-- Activity --
Determine how many lines of the material hold the string "looking" and reply with only that number.

-- The records --
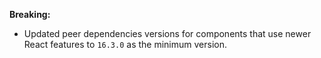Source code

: **Breaking:**

- Updated peer dependencies versions for components that use newer React features to `16.3.0` as the minimum version.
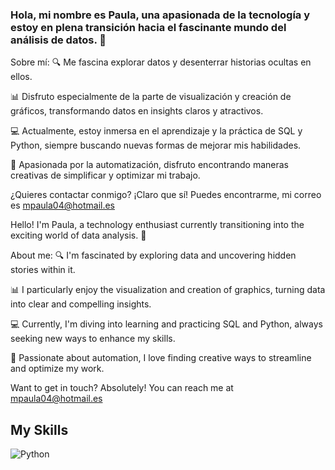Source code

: ### Hola, mi nombre es Paula, una apasionada de la tecnología y estoy en plena transición hacia el fascinante mundo del análisis de datos. 🚀

Sobre mí:
🔍 Me fascina explorar datos y desenterrar historias ocultas en ellos.

📊 Disfruto especialmente de la parte de visualización y creación de gráficos, transformando datos en insights claros y atractivos.

💻 Actualmente, estoy inmersa en el aprendizaje y la práctica de SQL y Python, siempre buscando nuevas formas de mejorar mis habilidades.

🤖 Apasionada por la automatización, disfruto encontrando maneras creativas de simplificar y optimizar mi trabajo.

¿Quieres contactar conmigo? ¡Claro que sí! Puedes encontrarme, mi correo es mpaula04@hotmail.es

Hello! I'm Paula, a technology enthusiast currently transitioning into the exciting world of data analysis. 🚀

About me:
🔍 I'm fascinated by exploring data and uncovering hidden stories within it.

📊 I particularly enjoy the visualization and creation of graphics, turning data into clear and compelling insights.

💻 Currently, I'm diving into learning and practicing SQL and Python, always seeking new ways to enhance my skills.

🤖 Passionate about automation, I love finding creative ways to streamline and optimize my work.

Want to get in touch? Absolutely! You can reach me at mpaula04@hotmail.es

## My Skills 
![Python](https://img.shields.io/badge/https%3A%2F%2Fimg.shields.io%2Fbadge%2FPython-Blue)




<!--
**mpaula04/mpaula04** is a ✨ _special_ ✨ repository because its `README.md` (this file) appears on your GitHub profile.

Here are some ideas to get you started:

- 🔭 I’m currently working on ...
- 🌱 I’m currently learning ...
- 👯 I’m looking to collaborate on ...
- 🤔 I’m looking for help with ...
- 💬 Ask me about ...
- 📫 How to reach me: ...
- 😄 Pronouns: ...
- ⚡ Fun fact: ...
-->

-- Written solution --
2